There’s been an increase in deaths from certain types of cancer that mostly affect women, like breast and uterine cancer. By the time women seek treatment, it’s already too late. Planned Parenthood has been made to close an alarmingly large amount of clinics, both before and after Trump took office. The corresponding explosion of sexually-transmitted diseases, including AIDS, is unsurprising and was expected by most experts.
Mental health clinics, already poorly funded, have also been closing left and right since Trump’s inauguration. The suicide rate has mostly increased every year, but since 2017, it has skyrocketed, finally forcing the CDC to consider suicide as a threat to public health. Rates for depression, addiction, and crime have also increased. After 8 years of an unemployment rate that only went down, it started creeping back up again in the early part of 2018, and is still increasing.
Another idea supported by the Republican Congress was health savings accounts, but it didn’t take long for HSAs to fall out of favor after China Bank & Trust was found guilty of bankrupting around a million of these accounts held by Americans. The Russian Gold Bank was found to have only bankrupted about 1,000 American health savings accounts. The Consumer Financial Protection Bureau discovered these criminal actions before Republicans closed it down, the information only coming to light this year through anonymous internet sources.
Almost everyone (with the exception of state insurance commissioners) thought that selling health care insurance across state lines would be beneficial to consumers, but a recent study by Harvard University showed that the majority of consumers were actually harmed by the proliferation of fly-by-night insurance companies created by this new market. Customers often bought insurance from companies that only existed on the internet, and many people were dumped as soon as they filed a claim.

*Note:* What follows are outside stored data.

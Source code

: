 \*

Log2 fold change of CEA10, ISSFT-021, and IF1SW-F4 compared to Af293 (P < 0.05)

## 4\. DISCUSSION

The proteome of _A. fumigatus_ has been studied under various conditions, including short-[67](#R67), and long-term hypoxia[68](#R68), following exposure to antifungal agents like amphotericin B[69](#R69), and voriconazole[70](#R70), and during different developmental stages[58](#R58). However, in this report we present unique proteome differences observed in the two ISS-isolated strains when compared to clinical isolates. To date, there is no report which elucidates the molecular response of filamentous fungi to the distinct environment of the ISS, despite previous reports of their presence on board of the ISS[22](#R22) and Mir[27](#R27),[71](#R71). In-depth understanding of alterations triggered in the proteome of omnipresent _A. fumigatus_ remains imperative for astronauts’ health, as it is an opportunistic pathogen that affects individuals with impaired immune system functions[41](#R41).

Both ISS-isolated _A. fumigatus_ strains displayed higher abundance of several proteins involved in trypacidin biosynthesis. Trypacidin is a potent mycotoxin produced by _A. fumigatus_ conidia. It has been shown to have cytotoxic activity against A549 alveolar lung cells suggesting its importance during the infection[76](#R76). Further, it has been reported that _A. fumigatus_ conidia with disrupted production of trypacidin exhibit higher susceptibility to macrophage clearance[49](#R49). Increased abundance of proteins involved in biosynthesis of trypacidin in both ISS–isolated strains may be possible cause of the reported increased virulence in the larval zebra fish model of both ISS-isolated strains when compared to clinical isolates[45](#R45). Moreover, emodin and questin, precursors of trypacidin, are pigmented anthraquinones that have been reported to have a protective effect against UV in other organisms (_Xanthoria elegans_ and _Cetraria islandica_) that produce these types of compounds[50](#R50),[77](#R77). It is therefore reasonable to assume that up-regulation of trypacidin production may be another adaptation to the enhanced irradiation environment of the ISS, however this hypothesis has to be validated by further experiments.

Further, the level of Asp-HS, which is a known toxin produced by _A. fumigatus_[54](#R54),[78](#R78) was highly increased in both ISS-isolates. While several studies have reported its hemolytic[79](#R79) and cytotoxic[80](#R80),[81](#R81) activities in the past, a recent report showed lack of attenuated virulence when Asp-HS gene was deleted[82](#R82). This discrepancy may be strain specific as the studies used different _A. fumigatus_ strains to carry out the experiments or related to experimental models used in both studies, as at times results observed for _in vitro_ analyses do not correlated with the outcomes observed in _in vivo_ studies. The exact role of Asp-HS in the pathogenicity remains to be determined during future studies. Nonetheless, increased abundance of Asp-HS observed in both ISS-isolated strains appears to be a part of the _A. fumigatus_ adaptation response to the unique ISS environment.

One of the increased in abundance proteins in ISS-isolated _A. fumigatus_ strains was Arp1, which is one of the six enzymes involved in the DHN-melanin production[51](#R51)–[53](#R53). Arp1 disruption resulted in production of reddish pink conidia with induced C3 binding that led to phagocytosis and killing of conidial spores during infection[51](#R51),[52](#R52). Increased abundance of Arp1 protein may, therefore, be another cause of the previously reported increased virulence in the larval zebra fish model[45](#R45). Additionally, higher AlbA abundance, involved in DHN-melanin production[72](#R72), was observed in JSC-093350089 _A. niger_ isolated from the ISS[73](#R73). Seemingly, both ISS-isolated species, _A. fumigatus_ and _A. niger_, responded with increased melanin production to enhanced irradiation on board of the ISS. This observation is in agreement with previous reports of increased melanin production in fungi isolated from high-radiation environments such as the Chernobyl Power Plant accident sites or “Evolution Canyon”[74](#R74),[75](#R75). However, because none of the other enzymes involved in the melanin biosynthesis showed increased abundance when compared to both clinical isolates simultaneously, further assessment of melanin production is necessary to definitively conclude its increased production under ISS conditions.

The health care insurance industry was able to withstand these changes, only falling apart in 2018 after Republicans cut the taxes which funded the ACA. Doctors began to only accept insurance from well-known companies, leaving millions of people unable to find a doctor, even with insurance. Then the largest corporations stopped selling health care insurance altogether.
After the collapse of the health care insurance industry in early 2019, medical costs have started to decline. When it’s too expensive to go to the doctor, you just don’t go. Doctors are now advertising on Craig’s List and Tinder, many offering free introductory visits. After a slew of busy years for hospitals and mergers, three years after Trump became President, there are now 40% fewer hospitals in the U.S.
After President Trump ended the drug war last month, experts have predicted a similar collapse of the medical industry. Only time will tell.